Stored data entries
——————

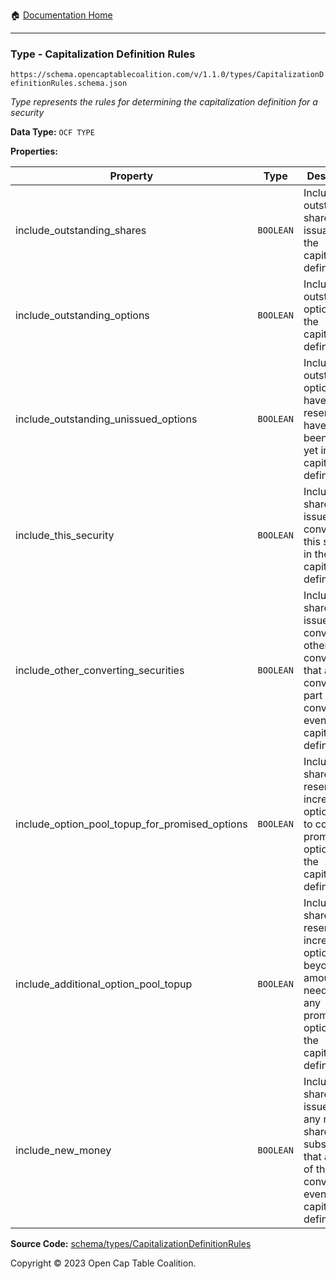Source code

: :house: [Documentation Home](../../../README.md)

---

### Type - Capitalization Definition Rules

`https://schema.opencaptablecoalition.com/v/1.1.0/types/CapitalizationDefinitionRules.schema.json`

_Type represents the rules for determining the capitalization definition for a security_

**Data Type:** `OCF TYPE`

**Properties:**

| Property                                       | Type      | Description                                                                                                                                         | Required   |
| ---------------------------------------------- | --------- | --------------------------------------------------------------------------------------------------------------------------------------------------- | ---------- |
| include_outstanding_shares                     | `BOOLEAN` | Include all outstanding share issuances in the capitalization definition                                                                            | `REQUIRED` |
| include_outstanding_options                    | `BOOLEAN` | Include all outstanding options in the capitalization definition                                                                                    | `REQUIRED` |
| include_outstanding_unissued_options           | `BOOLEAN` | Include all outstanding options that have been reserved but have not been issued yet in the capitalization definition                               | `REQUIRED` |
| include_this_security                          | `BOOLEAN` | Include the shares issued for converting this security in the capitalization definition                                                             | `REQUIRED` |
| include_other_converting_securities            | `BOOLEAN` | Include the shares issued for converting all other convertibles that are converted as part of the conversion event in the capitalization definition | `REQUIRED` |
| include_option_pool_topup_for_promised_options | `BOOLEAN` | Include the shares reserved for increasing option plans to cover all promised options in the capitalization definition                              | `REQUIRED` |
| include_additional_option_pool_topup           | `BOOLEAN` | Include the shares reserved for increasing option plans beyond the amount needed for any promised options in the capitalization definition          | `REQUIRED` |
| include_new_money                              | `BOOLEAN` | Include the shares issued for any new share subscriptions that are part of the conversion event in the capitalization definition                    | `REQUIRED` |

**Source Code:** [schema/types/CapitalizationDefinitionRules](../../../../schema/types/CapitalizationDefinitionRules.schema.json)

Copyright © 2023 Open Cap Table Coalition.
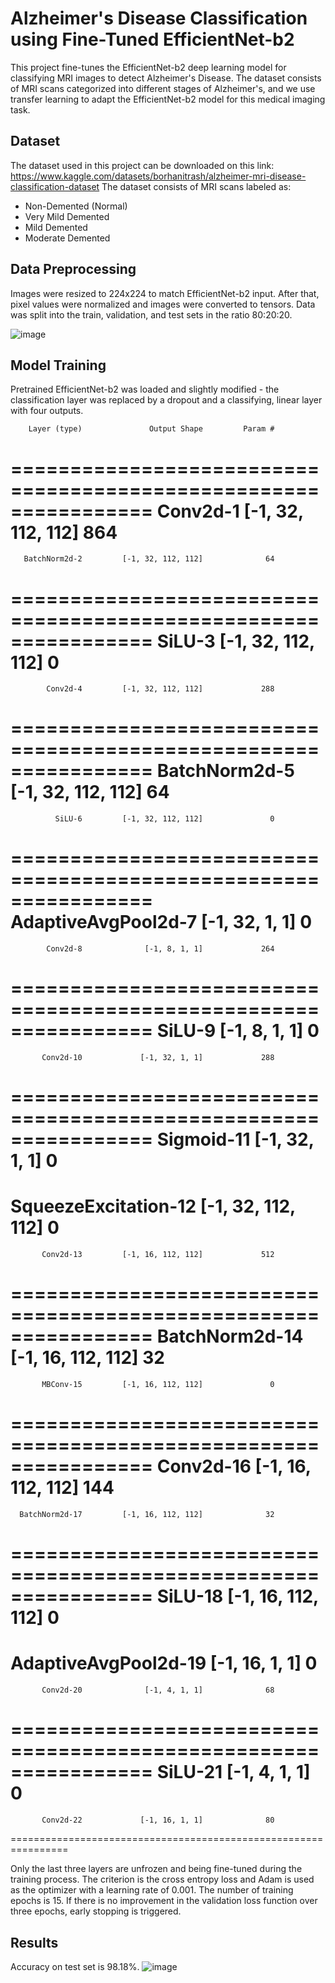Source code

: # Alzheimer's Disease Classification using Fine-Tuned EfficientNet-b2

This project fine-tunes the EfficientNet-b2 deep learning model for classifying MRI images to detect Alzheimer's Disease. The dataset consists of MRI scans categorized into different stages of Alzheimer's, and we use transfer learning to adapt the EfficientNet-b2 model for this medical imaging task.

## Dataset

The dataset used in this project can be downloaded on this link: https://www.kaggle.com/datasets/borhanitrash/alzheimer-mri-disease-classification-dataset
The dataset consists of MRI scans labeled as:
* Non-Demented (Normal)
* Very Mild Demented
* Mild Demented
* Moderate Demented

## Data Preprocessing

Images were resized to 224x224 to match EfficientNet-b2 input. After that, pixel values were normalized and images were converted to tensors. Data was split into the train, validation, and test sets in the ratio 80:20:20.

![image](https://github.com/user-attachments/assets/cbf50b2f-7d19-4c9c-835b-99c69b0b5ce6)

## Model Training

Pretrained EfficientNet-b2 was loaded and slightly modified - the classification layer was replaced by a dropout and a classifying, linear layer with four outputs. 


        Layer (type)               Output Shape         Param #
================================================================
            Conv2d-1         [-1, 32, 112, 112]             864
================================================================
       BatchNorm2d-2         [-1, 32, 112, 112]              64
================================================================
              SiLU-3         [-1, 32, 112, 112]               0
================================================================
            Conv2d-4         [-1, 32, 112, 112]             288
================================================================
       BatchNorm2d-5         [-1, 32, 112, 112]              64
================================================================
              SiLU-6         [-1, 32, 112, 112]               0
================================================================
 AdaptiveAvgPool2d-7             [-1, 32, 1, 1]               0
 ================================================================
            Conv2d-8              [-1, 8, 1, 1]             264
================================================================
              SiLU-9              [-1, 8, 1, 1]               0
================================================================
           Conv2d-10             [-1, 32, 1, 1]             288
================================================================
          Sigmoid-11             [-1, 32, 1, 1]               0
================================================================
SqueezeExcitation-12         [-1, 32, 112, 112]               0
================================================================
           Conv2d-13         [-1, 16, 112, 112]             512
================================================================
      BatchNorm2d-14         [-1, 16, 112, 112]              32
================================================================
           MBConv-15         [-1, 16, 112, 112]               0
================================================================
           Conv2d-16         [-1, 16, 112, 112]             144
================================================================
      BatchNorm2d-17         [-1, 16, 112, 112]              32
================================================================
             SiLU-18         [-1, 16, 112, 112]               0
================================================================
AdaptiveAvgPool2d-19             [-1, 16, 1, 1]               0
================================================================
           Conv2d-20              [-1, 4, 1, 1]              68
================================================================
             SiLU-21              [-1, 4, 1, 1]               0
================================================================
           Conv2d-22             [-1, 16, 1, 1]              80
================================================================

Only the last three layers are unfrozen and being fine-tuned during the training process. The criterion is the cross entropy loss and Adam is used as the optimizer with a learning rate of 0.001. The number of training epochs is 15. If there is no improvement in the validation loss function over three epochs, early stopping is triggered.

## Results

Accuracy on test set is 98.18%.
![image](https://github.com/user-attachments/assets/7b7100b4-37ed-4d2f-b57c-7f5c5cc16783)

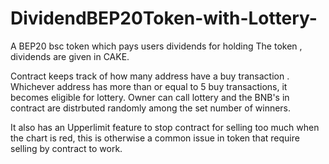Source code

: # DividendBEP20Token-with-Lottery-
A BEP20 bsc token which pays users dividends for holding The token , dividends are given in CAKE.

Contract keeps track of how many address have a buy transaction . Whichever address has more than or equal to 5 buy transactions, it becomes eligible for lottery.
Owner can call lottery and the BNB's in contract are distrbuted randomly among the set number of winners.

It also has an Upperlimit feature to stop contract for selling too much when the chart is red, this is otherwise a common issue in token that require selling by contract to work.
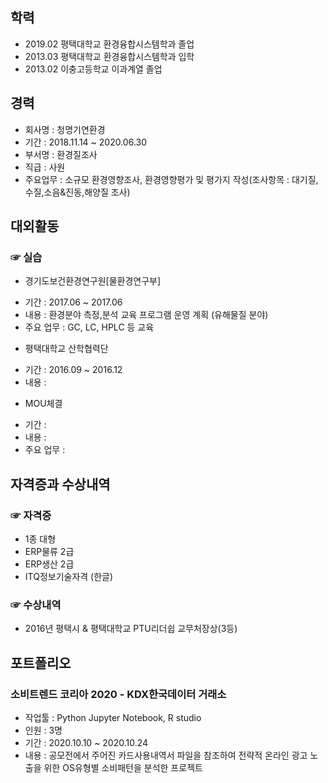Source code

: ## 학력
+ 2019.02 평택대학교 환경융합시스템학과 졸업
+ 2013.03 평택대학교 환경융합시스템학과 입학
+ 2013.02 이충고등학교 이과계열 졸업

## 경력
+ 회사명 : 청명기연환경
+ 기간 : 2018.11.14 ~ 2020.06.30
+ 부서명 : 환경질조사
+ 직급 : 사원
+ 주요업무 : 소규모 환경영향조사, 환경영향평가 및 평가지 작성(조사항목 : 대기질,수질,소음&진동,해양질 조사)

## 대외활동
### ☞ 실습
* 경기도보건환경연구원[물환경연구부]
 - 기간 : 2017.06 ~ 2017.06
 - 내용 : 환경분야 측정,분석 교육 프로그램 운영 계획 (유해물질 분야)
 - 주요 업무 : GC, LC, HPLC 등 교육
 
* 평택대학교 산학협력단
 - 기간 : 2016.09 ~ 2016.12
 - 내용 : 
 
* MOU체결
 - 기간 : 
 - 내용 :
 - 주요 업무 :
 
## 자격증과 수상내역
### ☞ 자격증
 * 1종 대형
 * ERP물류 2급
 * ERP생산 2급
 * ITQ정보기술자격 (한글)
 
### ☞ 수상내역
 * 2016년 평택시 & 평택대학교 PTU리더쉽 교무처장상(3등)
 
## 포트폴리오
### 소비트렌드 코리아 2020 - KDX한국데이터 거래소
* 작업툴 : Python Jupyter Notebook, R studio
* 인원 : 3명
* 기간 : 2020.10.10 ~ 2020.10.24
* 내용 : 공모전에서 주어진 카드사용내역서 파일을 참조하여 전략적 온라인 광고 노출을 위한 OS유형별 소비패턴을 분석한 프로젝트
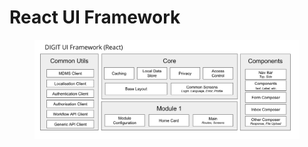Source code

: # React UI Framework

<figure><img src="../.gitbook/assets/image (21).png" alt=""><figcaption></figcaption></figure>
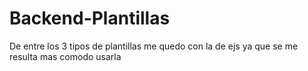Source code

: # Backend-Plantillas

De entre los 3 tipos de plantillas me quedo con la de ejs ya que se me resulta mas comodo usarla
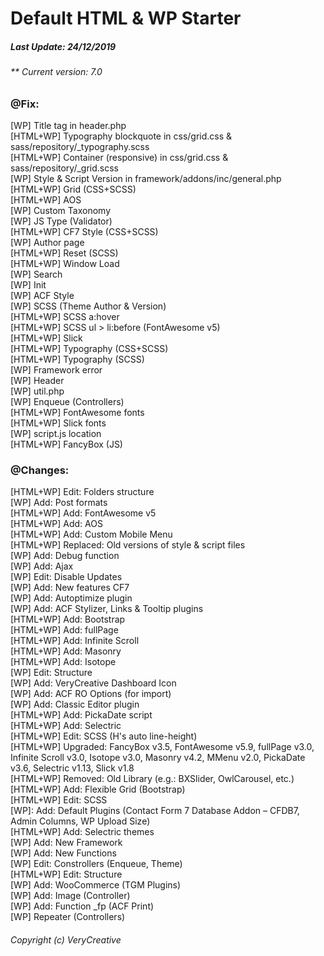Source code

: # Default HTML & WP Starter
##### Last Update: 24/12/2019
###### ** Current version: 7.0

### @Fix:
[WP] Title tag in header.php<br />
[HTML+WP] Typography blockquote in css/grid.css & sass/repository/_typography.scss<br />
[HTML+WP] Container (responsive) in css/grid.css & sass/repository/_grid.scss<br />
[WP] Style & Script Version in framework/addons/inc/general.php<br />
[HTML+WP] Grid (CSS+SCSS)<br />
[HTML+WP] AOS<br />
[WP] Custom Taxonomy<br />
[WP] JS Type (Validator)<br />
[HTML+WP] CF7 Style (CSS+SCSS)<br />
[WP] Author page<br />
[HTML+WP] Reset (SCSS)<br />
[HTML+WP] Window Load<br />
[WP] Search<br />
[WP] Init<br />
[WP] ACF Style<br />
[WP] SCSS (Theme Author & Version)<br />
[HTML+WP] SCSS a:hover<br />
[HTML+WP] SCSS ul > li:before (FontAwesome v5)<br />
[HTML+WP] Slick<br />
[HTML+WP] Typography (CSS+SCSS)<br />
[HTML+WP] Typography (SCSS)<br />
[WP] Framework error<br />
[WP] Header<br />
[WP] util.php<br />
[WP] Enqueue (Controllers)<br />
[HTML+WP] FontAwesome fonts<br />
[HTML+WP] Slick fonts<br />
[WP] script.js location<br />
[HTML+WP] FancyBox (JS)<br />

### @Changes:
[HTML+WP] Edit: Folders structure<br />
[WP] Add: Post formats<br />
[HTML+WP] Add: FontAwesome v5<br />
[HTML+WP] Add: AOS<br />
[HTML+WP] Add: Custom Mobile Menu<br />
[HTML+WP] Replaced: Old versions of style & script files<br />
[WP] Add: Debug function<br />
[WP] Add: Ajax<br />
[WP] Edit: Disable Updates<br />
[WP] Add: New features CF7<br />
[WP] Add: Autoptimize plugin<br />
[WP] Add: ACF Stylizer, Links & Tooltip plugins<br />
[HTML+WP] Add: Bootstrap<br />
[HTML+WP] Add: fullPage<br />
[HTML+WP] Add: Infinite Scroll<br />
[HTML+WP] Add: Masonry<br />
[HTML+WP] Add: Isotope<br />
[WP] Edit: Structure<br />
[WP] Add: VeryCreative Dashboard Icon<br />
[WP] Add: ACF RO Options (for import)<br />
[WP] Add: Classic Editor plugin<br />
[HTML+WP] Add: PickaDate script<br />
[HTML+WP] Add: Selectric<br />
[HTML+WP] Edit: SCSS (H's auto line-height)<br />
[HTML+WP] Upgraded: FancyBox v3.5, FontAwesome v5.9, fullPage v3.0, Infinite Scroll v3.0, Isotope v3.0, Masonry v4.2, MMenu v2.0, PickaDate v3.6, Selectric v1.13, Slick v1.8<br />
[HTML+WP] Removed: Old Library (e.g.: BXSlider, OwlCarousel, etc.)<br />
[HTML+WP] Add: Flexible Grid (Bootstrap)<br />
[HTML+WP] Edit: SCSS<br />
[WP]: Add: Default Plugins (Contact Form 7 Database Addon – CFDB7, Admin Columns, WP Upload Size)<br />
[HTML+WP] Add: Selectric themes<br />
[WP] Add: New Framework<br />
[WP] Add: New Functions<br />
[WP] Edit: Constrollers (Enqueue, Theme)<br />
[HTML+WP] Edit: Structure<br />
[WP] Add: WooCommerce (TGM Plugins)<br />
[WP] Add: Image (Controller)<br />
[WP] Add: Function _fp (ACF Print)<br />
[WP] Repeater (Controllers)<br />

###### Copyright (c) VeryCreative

——————

Task prompt:
Print the lines from the beginning of the records up to and including the line containing "all outstanding share", word for word, with no pictures.

Result below:
Source code

: :house: [Documentation Home](../../../README.md)

---

### Type - Capitalization Definition Rules

`https://schema.opencaptablecoalition.com/v/1.1.0/types/CapitalizationDefinitionRules.schema.json`

_Type represents the rules for determining the capitalization definition for a security_

**Data Type:** `OCF TYPE`

**Properties:**

| Property                                       | Type      | Description                                                                                                                                         | Required   |
| ---------------------------------------------- | --------- | --------------------------------------------------------------------------------------------------------------------------------------------------- | ---------- |
| include_outstanding_shares                     | `BOOLEAN` | Include all outstanding share issuances in the capitalization definition                                                                            | `REQUIRED` |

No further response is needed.